Gurney smoked his pipe impassively, not swayed or moved in the least by the governor's show of emotion and grief.

The black-furred mouse tamped out his pipe, putting it back on his belt and cleaned his halbred of the gore stuck to the blade. "Like as not your kids were dead already. No, you should have stood up to these bandits the moment they showed up. The Copperwood I knew, the place where I grew up would have never allowed this to happen. No way. Grey-ears and his two sons would have taken to arms and stood strong. Old Man Winter would have picked up his bow and shot any mouse who suggested feeding an owl willingly. No way the Copperwood that raised me would have been so cowardly."

Devlin the Smith, who had been an apprentice with Gurney before he had been cloaked as a Mouse Guard shook her head. "Gurney, it was a rough winter; you don't know what it has been like out here."

Tander verbally backed up his fellow guard-mouse and friend, "Gurney has just given all of you an opportunity to regain the honor of your town... will you take it?"

Having cleaned his halbred from the fur and blood that was clinging to it, Gurney looked over the mice of Copperwood. "We are going to take to the trail; they will be heading to the Finger to feed the governor's children to the owl. We are going to save them, face the owl if we must. Whose with us?"

Old Man Winter stepped forward, nodding his head.

Old Gray ears stepped up too. "My eldest boy died from the famine of this winter's past."

Gurney told the old man he was sorry to hear that.

"But me and my boy will fight with you to make sure no others have to die."

The rest of Copperwood watched them go as they left the safety of the oak that the town was built within and headed out on the open trail for the Finger, a jutting natural pillar of stone as high as a tree where these zealots have taken to sacrificing mice to an owl. If they were lucky, the Guards-mice reckoned, they would get to the Finger before the cultists and they could save the governor's children before the owl was summoned.
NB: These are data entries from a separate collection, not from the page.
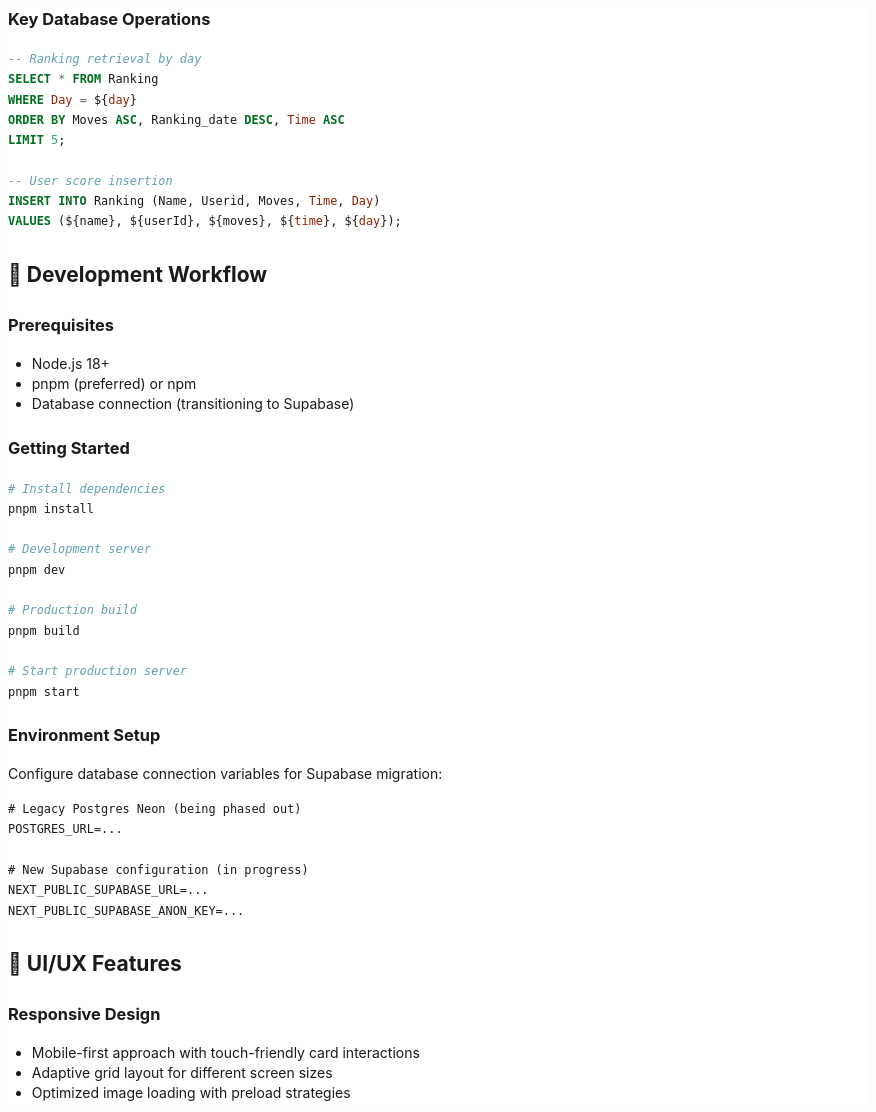 ### Key Database Operations
```sql
-- Ranking retrieval by day
SELECT * FROM Ranking 
WHERE Day = ${day} 
ORDER BY Moves ASC, Ranking_date DESC, Time ASC 
LIMIT 5;

-- User score insertion
INSERT INTO Ranking (Name, Userid, Moves, Time, Day) 
VALUES (${name}, ${userId}, ${moves}, ${time}, ${day});
```

## 🚀 Development Workflow

### Prerequisites
- Node.js 18+ 
- pnpm (preferred) or npm
- Database connection (transitioning to Supabase)

### Getting Started
```bash
# Install dependencies
pnpm install

# Development server
pnpm dev

# Production build
pnpm build

# Start production server
pnpm start
```

### Environment Setup
Configure database connection variables for Supabase migration:
```env
# Legacy Postgres Neon (being phased out)
POSTGRES_URL=...

# New Supabase configuration (in progress)
NEXT_PUBLIC_SUPABASE_URL=...
NEXT_PUBLIC_SUPABASE_ANON_KEY=...
```

## 📱 UI/UX Features

### Responsive Design
- Mobile-first approach with touch-friendly card interactions
- Adaptive grid layout for different screen sizes
- Optimized image loading with preload strategies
Tander and Gurney did the maths in their head, thinking about the time it would have taken the bandits to hear about the slaughter, gather the children and make for the Finger.

The guards-mice, along with an old hunter, an old carpenter and the carpenter's young son heard the horn the zealots use to summon the Great Horned Owl, a beast whom the brigands believed was the incarnation of death itself.  They barely had time to group together when they saw a shadow cross the moon.